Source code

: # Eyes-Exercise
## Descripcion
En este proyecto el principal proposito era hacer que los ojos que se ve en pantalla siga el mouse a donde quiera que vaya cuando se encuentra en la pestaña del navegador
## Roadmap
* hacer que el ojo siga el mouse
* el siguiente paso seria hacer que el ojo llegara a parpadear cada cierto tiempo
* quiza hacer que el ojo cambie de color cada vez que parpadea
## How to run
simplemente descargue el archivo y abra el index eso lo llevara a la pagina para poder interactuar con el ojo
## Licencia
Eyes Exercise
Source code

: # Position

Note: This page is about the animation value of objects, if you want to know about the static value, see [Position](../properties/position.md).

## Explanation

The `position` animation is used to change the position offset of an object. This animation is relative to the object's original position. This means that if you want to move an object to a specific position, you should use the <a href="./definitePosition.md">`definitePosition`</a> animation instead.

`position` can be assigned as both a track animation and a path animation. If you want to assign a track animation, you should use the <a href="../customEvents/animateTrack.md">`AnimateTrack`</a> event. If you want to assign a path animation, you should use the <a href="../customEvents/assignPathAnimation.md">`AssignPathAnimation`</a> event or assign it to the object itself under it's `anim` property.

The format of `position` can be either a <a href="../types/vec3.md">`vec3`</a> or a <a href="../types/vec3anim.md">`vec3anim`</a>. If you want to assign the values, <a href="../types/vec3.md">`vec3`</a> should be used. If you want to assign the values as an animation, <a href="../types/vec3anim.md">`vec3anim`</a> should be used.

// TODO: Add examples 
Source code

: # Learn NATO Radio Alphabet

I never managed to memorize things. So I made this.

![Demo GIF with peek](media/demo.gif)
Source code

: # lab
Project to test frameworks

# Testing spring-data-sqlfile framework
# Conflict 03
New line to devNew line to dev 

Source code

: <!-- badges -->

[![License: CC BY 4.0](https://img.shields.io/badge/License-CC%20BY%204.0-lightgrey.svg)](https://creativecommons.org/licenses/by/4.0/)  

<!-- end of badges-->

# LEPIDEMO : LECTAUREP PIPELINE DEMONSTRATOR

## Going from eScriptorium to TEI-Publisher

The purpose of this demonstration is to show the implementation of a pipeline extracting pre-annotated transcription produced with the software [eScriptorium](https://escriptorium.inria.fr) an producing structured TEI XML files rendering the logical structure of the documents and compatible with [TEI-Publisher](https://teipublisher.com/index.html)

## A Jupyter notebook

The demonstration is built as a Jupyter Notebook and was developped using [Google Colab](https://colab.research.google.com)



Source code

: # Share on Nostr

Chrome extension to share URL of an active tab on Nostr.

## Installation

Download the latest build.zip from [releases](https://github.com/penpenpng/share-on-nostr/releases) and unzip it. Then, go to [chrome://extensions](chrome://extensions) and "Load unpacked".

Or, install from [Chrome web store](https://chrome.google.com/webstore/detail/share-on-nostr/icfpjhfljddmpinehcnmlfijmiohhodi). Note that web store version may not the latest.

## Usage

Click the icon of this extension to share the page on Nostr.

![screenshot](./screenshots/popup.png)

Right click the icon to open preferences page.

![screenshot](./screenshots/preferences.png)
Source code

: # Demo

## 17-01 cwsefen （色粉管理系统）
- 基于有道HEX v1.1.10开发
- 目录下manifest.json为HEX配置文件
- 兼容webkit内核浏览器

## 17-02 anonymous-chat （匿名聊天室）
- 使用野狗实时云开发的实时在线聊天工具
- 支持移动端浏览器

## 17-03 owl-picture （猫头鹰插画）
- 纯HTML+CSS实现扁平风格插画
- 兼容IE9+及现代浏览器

- **Required action**
Using the listing above, gather each line that holds the string "latest" and copy it.

- **Expected answer**
Download the latest build.zip from [releases](https://github.com/penpenpng/share-on-nostr/releases) and unzip it. Then, go to [chrome://extensions](chrome://extensions) and "Load unpacked".
Or, install from [Chrome web store](https://chrome.google.com/webstore/detail/share-on-nostr/icfpjhfljddmpinehcnmlfijmiohhodi). Note that web store version may not the latest.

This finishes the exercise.